Paroisse Sainte Cécile du Vallon Abidjan le 5 février 2012


Eminence,

Excellences,

Révérends Pères,

Révérendes sœurs,

Chers frères et sœurs,

Vous le savez certainement : lorsque l’homme rencontre Dieu, cela ne le met pas uniquement en présence de l’Absolu, mais cette rencontre le comble et transforme sa vie. L’action de grâce apparaît comme la réponse à cette grâce progressive et continuelle qui s’épanouira un jour dans le Christ. A la fois prise de conscience des dons de Dieu, élan très pur de l’âme saisie d’émerveillements par cette générosité et reconnaissance joyeuse devant la grandeur divine, l’action de grâce est essentielle dans toute vie et surtout pour le croyant, parce qu’elle est une réaction de la créature découvrant, dans la joie et la vénération, quelque chose de son Créateur.
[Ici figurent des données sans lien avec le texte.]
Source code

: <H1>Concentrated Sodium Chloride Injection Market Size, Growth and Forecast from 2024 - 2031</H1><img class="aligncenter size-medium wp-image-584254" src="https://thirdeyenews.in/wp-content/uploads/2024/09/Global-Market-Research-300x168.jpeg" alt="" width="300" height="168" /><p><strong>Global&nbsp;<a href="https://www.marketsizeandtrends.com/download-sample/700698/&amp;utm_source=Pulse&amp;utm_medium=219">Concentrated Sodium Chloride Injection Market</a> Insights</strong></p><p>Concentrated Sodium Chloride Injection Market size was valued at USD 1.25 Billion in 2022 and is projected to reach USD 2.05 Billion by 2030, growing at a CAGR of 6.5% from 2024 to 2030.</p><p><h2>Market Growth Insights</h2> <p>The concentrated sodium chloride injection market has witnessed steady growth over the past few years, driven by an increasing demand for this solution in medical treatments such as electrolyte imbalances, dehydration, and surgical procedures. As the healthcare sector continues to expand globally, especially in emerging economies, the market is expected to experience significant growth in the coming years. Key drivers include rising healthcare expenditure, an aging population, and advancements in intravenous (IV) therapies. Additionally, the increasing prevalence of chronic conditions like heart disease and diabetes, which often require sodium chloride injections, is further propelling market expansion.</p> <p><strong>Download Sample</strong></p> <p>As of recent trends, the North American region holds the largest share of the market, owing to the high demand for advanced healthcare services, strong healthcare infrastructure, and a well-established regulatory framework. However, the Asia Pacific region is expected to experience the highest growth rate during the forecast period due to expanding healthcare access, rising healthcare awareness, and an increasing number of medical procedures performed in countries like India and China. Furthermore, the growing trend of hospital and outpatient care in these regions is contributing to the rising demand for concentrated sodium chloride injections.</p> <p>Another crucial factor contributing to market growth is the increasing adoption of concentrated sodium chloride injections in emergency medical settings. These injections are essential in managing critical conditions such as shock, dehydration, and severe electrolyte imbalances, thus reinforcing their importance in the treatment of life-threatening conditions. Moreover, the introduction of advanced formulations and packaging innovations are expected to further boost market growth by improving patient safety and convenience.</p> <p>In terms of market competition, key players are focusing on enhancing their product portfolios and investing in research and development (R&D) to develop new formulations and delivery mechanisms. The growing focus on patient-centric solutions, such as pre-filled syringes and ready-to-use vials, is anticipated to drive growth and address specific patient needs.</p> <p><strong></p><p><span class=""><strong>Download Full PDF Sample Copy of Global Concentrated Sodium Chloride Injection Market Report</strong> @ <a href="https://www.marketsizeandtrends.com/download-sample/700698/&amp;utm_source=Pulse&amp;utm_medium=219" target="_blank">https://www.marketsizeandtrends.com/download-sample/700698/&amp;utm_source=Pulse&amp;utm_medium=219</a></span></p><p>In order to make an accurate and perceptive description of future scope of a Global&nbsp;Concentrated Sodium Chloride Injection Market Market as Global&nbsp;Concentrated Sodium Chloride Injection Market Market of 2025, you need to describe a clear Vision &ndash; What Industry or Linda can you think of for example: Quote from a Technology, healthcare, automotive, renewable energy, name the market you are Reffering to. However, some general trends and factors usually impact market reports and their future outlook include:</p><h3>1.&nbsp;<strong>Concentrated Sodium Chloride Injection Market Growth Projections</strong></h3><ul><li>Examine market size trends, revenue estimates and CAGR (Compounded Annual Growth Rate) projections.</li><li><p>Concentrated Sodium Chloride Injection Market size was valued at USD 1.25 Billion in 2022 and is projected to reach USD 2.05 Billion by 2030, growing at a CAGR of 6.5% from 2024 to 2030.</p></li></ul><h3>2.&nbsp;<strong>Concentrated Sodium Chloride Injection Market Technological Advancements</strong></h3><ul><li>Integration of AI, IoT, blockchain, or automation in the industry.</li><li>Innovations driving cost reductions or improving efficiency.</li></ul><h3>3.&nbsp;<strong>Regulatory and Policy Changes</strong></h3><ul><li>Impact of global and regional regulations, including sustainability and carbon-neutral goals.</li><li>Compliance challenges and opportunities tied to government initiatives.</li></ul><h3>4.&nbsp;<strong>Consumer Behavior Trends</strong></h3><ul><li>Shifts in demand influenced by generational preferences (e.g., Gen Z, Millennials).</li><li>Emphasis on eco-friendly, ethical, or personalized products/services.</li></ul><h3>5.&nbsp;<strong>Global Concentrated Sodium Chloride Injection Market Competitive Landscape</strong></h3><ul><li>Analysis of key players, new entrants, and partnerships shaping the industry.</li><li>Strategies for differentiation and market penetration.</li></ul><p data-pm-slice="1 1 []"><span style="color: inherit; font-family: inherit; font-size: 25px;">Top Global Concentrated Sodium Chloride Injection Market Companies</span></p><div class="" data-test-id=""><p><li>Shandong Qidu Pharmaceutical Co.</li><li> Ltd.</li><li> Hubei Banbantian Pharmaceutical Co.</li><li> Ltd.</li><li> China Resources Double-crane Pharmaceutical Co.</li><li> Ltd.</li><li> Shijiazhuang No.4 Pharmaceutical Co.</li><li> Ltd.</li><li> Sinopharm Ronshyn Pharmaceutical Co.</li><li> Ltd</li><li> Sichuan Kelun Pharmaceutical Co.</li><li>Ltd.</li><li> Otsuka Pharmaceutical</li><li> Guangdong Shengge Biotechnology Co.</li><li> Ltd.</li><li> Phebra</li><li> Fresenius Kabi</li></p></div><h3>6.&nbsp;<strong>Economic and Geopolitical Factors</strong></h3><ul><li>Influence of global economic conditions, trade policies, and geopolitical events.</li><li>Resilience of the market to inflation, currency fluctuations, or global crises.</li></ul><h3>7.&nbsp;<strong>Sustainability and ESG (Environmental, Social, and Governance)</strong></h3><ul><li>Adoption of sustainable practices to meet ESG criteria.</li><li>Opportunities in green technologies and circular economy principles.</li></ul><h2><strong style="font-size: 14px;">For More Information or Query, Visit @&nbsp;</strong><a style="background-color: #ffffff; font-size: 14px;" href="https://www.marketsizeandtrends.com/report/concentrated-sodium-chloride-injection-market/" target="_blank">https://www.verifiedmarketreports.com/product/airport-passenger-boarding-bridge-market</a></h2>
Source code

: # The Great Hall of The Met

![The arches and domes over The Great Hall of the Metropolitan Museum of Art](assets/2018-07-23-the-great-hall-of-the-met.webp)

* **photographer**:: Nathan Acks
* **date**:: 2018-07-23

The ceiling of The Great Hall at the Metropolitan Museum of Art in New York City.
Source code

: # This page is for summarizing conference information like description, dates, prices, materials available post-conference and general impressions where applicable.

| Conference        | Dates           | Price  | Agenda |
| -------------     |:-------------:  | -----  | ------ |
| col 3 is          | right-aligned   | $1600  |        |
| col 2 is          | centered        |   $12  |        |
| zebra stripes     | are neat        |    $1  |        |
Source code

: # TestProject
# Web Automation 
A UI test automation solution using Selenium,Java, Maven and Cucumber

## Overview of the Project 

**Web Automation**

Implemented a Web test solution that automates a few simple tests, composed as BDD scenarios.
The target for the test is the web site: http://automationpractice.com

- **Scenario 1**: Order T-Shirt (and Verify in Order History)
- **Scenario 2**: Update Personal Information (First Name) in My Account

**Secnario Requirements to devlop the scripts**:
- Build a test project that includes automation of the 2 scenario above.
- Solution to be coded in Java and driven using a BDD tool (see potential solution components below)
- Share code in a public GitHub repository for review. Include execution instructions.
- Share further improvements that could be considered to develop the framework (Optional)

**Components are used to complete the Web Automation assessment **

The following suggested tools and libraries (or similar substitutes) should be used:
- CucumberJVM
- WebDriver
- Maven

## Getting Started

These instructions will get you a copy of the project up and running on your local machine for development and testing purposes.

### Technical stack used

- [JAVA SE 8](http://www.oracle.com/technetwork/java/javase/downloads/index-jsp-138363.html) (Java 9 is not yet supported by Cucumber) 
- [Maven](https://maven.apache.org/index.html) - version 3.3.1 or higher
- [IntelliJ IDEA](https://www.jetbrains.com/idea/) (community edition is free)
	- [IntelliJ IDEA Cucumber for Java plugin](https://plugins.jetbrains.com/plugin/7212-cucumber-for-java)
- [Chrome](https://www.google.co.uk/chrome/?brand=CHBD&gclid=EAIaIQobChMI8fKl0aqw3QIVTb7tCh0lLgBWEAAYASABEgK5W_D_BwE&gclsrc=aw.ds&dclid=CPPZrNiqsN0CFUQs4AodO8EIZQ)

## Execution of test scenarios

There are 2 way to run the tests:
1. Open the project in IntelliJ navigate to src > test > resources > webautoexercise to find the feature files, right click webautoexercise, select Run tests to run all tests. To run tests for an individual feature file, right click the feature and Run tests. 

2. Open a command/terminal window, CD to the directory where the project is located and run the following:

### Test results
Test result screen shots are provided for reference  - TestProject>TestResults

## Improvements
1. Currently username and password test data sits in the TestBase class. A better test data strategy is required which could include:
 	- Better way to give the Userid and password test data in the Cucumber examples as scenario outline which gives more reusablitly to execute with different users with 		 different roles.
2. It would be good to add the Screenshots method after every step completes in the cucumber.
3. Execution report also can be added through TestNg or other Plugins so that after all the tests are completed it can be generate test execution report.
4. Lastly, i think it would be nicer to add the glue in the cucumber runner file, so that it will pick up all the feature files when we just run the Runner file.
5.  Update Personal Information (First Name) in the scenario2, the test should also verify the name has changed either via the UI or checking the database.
Vous auriez pu attendre que votre paroisse atteigne ses vingt-cinq ans d’existence pour célébrer le Seigneur. Mais en décidant de Lui rendre grâce aujourd’hui, vous manifestez clairement que c’est tous les jours qu’il nous faut dire merci à Dieu, Lui l’origine et le terme de toute chose. Vous comprendrez alors pourquoi je n’ai pas voulu me faire compter l’événement. En fait, je suis venu vous dire par ma présence que je m’associe pleinement à tout ce qui concerne mes frères que vous êtes, vivant sur cette portion de terre qu’est notre Archidiocèse d’Abidjan, et que Notre Saint Père, le Pape a bien voulu me confier comme Archevêque.

Je suis venu vous dire, chrétiens de Sainte Cécile du Vallon, que vos joies et vos espoirs, de même que vos tristesses et vos angoisses, sont et seront toujours les miennes et que rien, pas même les soubresauts inhérents à toute vie, ne doit vous enlever votre joie d’avoir pour Maître et Seigneur, Jésus-Christ, et de le célébrer.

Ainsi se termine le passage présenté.